Try it:
Please give back all the records exactly, but keep the pictures out.

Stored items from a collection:

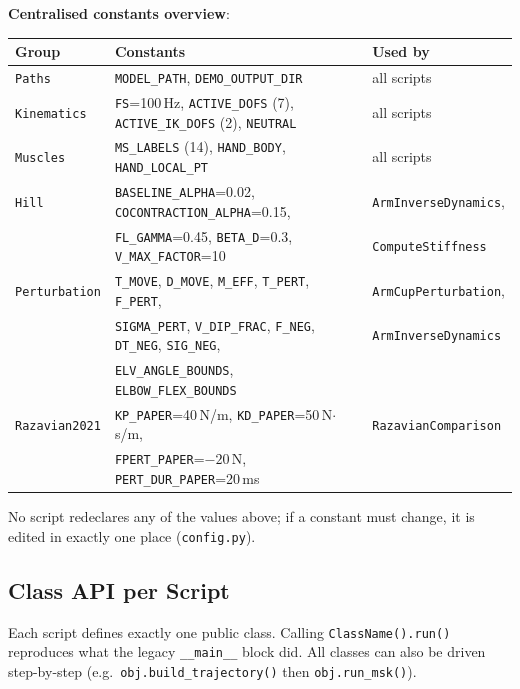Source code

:\documentclass[11pt,a4paper]{article}
\newcommand{\py}[1]{\texttt{\color{PipeBlue}#1}}
\newcommand{\file}[1]{\texttt{\color{PipePurple}#1}}
\begin{document}
\medskip
\textbf{Centralised constants overview}:

\begin{center}\small
\begin{tabular}{lll}
\toprule
\textbf{Group} & \textbf{Constants} & \textbf{Used by} \\
\midrule
\rowcolor{LightBlue} \texttt{Paths}
  & \py{MODEL\_PATH}, \py{DEMO\_OUTPUT\_DIR}
  & all scripts \\
\texttt{Kinematics}
  & \py{FS}=100\,Hz, \py{ACTIVE\_DOFS} (7), \py{ACTIVE\_IK\_DOFS} (2), \py{NEUTRAL}
  & all scripts \\
\rowcolor{LightBlue} \texttt{Muscles}
  & \py{MS\_LABELS} (14), \py{HAND\_BODY}, \py{HAND\_LOCAL\_PT}
  & all scripts \\
\texttt{Hill}
  & \py{BASELINE\_ALPHA}=0.02, \py{COCONTRACTION\_ALPHA}=0.15,
  & \py{ArmInverseDynamics}, \\
  & \py{FL\_GAMMA}=0.45, \py{BETA\_D}=0.3, \py{V\_MAX\_FACTOR}=10
  & \py{ComputeStiffness} \\
\rowcolor{LightBlue} \texttt{Perturbation}
  & \py{T\_MOVE}, \py{D\_MOVE}, \py{M\_EFF}, \py{T\_PERT}, \py{F\_PERT},
  & \py{ArmCupPerturbation}, \\
  \rowcolor{LightBlue}
  & \py{SIGMA\_PERT}, \py{V\_DIP\_FRAC}, \py{F\_NEG}, \py{DT\_NEG}, \py{SIG\_NEG},
  & \py{ArmInverseDynamics} \\
  \rowcolor{LightBlue}
  & \py{ELV\_ANGLE\_BOUNDS}, \py{ELBOW\_FLEX\_BOUNDS}
  & \\
\texttt{Razavian2021}
  & \py{KP\_PAPER}=40\,N/m, \py{KD\_PAPER}=50\,N$\cdot$s/m,
  & \py{RazavianComparison} \\
  & \py{FPERT\_PAPER}=$-20$\,N, \py{PERT\_DUR\_PAPER}=20\,ms
  & \\
\bottomrule
\end{tabular}
\end{center}

No script redeclares any of the values above; if a constant must change,
it is edited in exactly one place (\file{config.py}).

\subsection{Class API per Script}

Each script defines exactly one public class.  Calling
\texttt{ClassName().run()} reproduces what the legacy \texttt{\_\_main\_\_}
block did.  All classes can also be driven step-by-step
(e.g.\ \texttt{obj.build\_trajectory()} then \texttt{obj.run\_msk()}).
\end{document}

Written response:
Source code

:\documentclass[11pt,a4paper]{article}
\newcommand{\py}[1]{\texttt{\color{PipeBlue}#1}}
\newcommand{\file}[1]{\texttt{\color{PipePurple}#1}}
\begin{document}
\medskip
\textbf{Centralised constants overview}:

\begin{center}\small
\begin{tabular}{lll}
\toprule
\textbf{Group} & \textbf{Constants} & \textbf{Used by} \\
\midrule
\rowcolor{LightBlue} \texttt{Paths}
  & \py{MODEL\_PATH}, \py{DEMO\_OUTPUT\_DIR}
  & all scripts \\
\texttt{Kinematics}
  & \py{FS}=100\,Hz, \py{ACTIVE\_DOFS} (7), \py{ACTIVE\_IK\_DOFS} (2), \py{NEUTRAL}
  & all scripts \\
\rowcolor{LightBlue} \texttt{Muscles}
  & \py{MS\_LABELS} (14), \py{HAND\_BODY}, \py{HAND\_LOCAL\_PT}
  & all scripts \\
\texttt{Hill}
  & \py{BASELINE\_ALPHA}=0.02, \py{COCONTRACTION\_ALPHA}=0.15,
  & \py{ArmInverseDynamics}, \\
  & \py{FL\_GAMMA}=0.45, \py{BETA\_D}=0.3, \py{V\_MAX\_FACTOR}=10
  & \py{ComputeStiffness} \\
\rowcolor{LightBlue} \texttt{Perturbation}
  & \py{T\_MOVE}, \py{D\_MOVE}, \py{M\_EFF}, \py{T\_PERT}, \py{F\_PERT},
  & \py{ArmCupPerturbation}, \\
  \rowcolor{LightBlue}
  & \py{SIGMA\_PERT}, \py{V\_DIP\_FRAC}, \py{F\_NEG}, \py{DT\_NEG}, \py{SIG\_NEG},
  & \py{ArmInverseDynamics} \\
  \rowcolor{LightBlue}
  & \py{ELV\_ANGLE\_BOUNDS}, \py{ELBOW\_FLEX\_BOUNDS}
  & \\
\texttt{Razavian2021}
  & \py{KP\_PAPER}=40\,N/m, \py{KD\_PAPER}=50\,N$\cdot$s/m,
  & \py{RazavianComparison} \\
  & \py{FPERT\_PAPER}=$-20$\,N, \py{PERT\_DUR\_PAPER}=20\,ms
  & \\
\bottomrule
\end{tabular}
\end{center}

No script redeclares any of the values above; if a constant must change,
it is edited in exactly one place (\file{config.py}).

\subsection{Class API per Script}

Each script defines exactly one public class.  Calling
\texttt{ClassName().run()} reproduces what the legacy \texttt{\_\_main\_\_}
block did.  All classes can also be driven step-by-step
(e.g.\ \texttt{obj.build\_trajectory()} then \texttt{obj.run\_msk()}).
\end{document}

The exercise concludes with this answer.